Nella petizione prontamente consegnata al presidente del Parlamento austriaco, Andreas Khol, i 113 su 116 (risicata maggioranza del 99,99 per cento) chiedono - supplicano, implorano - che nelle sacre regole sia previsto questo articolo: «La Repubblica austriaca si impegna alla tutela del diritto all'autodeterminazione del popolo di lingua tedesca e ladina separato dal Tirolo», là dove per «popolo di lingua tedesca e ladina separato dal Tirolo» non si intende evidentemente la Sardegna, e neppure il Molise e la Romagna. Indovinato: è proprio l'Alto Adige. Una regione che territorialmente corrisponde alla provincia di Bolzano, ma che idealmente ci ostiniamo a chiamare così soltanto noi, italiani del Sud (per loro, tutti quelli sotto la val di Fiemme), da quando i nostri nonni ci hanno lasciato la pelle per tenerla in quota tricolore. Ma per loro, per l'orgogliosa etnia tedesca, l'Alto Adige non esiste più da tempo, come dimostrano tutte le loro carte intestate, i loro loghi pubblicitari, i loro stessi discorsi ufficiali: tutto, qui, è Südtirol. Anche le mele. «Wilkommen in Südtirol», si legge ormai ovunque all'ingresso dei confini: una dicitura niente affatto nostalgica o simbolica. In realtà rappresenta la mai sopita aspirazione della debordante maggioranza tedesca, sempre più maggioranza e sempre più debordante, visto che chi vive qui deve dichiarare all'anagrafe a quale gruppo etnico vuole appartenere, e scegliere l'Italia sta diventando sempre più difficile, al limite del masochistico (leggi concorsi pubblici, case, privilegi vari).
In questa cornice, si comprende bene come la nuova mossa dei 113 amministratori locali - all'appello mancano solo Corvara, Bronzolo e Senales: eventualmente, potremmo tutti ricordarcene scegliendo le prossime vacanze -, come questo eterno afflato separatista di sindaci e vicesindaci dello Stato italiano non abbia nulla di folkloristico. È l'ennesimo segnale, dicono giustamente i superstiti dell'etnia italiana, del vero sentimento che alberga da sempre in queste popolazioni, generazione dopo generazione, come se le antiche guerre di confine e di appartenenza non si fossero mai realmente risolte.

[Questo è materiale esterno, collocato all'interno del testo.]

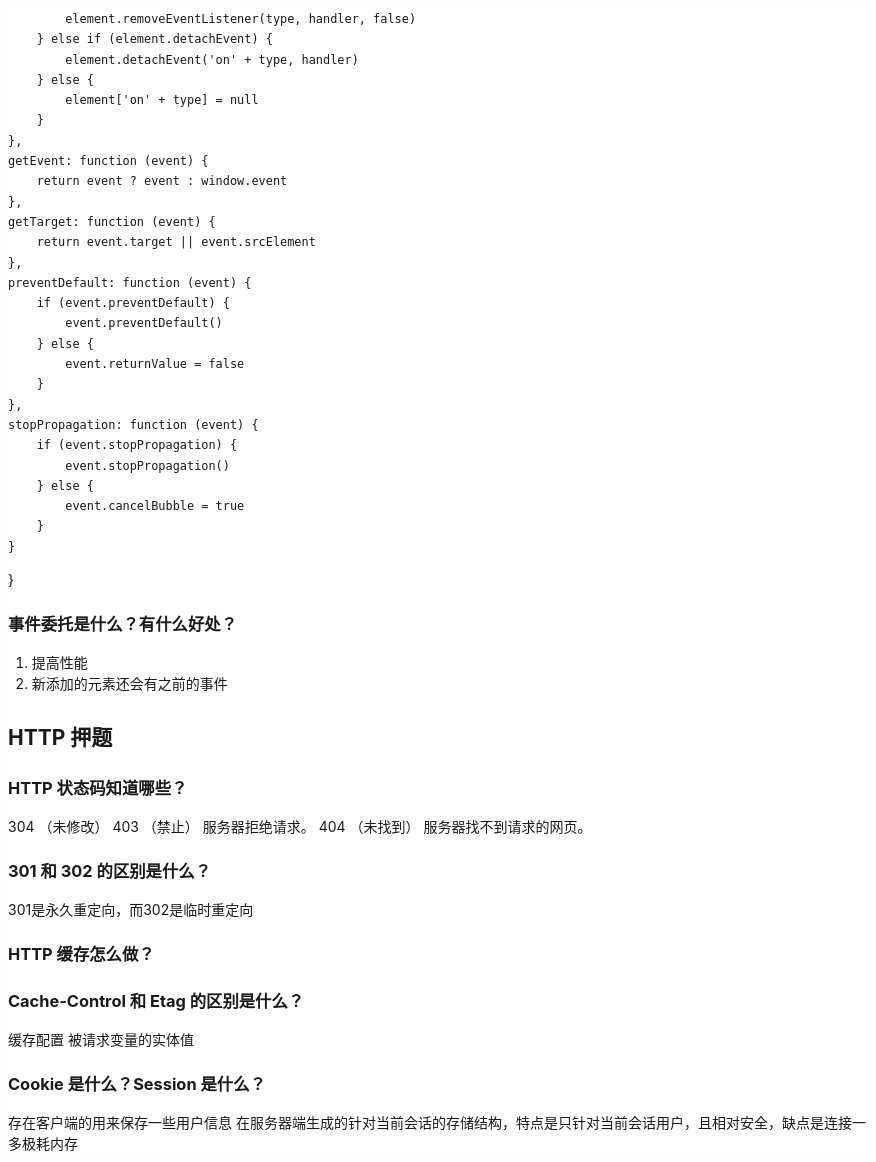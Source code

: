 			element.removeEventListener(type, handler, false)
		} else if (element.detachEvent) {
			element.detachEvent('on' + type, handler)
		} else {
			element['on' + type] = null
		}
	},
	getEvent: function (event) {
		return event ? event : window.event
	},
	getTarget: function (event) {
		return event.target || event.srcElement
	},
	preventDefault: function (event) {
		if (event.preventDefault) {
			event.preventDefault()
		} else {
			event.returnValue = false
		}
	},
	stopPropagation: function (event) {
		if (event.stopPropagation) {
			event.stopPropagation()
		} else {
			event.cancelBubble = true
		}
	}
}

### 事件委托是什么？有什么好处？
1. 提高性能
1. 新添加的元素还会有之前的事件

## HTTP 押题
### HTTP 状态码知道哪些？
304   （未修改）
403   （禁止） 服务器拒绝请求。
404   （未找到） 服务器找不到请求的网页。
### 301 和 302 的区别是什么？
301是永久重定向，而302是临时重定向

### HTTP 缓存怎么做？
### Cache-Control 和 Etag 的区别是什么？
缓存配置
被请求变量的实体值

### Cookie 是什么？Session 是什么？
存在客户端的用来保存一些用户信息
在服务器端生成的针对当前会话的存储结构，特点是只针对当前会话用户，且相对安全，缺点是连接一多极耗内存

«Non capisco tanta agitazione - dice ineffabile e beffardo il governatore altoatesino, o sudtirolese, Luis Durnwalder -: l'Austria è tenuta a essere garante dell'Alto Adige sulla base degli accordi di Parigi. Sarebbe piuttosto il caso che il tema della nostra tutela fosse inserito anche nella Costituzione italiana... ». Che dire: tra i patrioti italiani, sta appena dopo Enrico Toti e appena prima di Pietro Micca.
Dei 113 firmatari fa parte anche la figura autorevole del vicesindaco di Bolzano, nonché segretario della potentissima Svp, Elmar Pichler Rolle. Il suo sindaco (Luigi Spagnolli, Unione) si premura di precisare che Pichler Rolle aderisce «a titolo personale», anche se questa presa di distanze frana subito sotto il peso di quanto aggiunge dopo: «Va anche detto che lo Stato italiano è un preoccupante colabrodo...». Da come si sta mettendo, appare sempre più provvidenziale lo scatto di dignità e d'orgoglio del presidente Ciampi, che senza dare tante spiegazioni ideali ha comunque annullato la sua visita in Austria. Forse è davvero un semplice problema di agenda: in ogni caso, diventa un gesto sacrosanto. Ci sono già troppi italiani, sopra Trento, che vogliono precipitarsi in Austria: che almeno il presidente si fermi qui.
Al momento, l'incidente diplomatico sembra chiuso. Non la questione altoatesina. Per quella non è bastato un secolo. La triste sensazione è che non ne basteranno altri dieci.